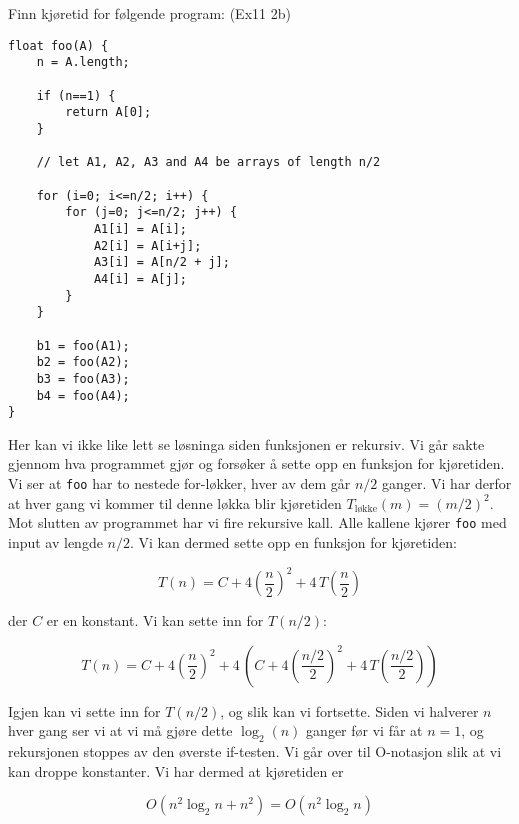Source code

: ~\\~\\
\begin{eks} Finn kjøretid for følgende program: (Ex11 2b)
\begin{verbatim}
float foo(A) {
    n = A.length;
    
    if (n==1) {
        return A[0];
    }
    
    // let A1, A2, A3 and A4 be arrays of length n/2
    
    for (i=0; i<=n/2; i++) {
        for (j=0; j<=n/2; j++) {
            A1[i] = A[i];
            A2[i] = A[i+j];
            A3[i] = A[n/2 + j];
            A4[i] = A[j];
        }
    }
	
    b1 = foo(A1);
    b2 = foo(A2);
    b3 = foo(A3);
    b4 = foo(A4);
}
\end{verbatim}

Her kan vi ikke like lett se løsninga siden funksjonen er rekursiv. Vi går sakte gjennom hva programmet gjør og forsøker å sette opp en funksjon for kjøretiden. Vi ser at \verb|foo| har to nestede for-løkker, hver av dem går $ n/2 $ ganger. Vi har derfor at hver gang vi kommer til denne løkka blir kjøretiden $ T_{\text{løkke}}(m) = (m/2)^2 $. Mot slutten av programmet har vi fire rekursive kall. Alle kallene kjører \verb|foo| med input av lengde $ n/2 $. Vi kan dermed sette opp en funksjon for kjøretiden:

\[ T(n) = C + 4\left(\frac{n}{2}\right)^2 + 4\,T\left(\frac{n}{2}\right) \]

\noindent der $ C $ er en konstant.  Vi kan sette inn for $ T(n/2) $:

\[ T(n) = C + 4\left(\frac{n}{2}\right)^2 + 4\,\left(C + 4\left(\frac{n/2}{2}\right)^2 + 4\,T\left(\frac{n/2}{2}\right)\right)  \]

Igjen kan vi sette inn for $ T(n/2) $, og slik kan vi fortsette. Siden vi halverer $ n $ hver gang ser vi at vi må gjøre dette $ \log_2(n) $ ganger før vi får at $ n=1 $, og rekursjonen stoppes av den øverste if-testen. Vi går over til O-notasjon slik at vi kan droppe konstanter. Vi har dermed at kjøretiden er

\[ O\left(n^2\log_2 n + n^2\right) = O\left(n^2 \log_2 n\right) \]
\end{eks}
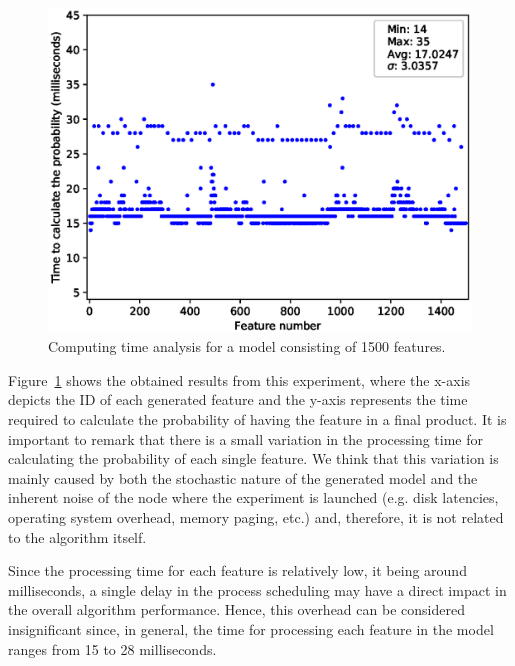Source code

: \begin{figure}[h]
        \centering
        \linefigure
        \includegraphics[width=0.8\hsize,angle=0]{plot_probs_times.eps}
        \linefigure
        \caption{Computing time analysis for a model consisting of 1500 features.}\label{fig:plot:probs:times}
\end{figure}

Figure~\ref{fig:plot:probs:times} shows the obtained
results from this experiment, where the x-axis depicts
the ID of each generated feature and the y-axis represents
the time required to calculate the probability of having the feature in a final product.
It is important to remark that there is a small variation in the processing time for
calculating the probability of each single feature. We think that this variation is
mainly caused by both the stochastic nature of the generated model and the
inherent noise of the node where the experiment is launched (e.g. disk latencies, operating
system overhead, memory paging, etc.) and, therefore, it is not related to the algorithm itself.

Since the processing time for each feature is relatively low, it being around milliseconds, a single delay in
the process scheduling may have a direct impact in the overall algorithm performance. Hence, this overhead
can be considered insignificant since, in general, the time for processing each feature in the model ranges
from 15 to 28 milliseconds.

• PROBLEM
Scan the material for lines with the word "processing", and copy each line you find.

• ANSWER BOX
It is important to remark that there is a small variation in the processing time for
Since the processing time for each feature is relatively low, it being around milliseconds, a single delay in
can be considered insignificant since, in general, the time for processing each feature in the model ranges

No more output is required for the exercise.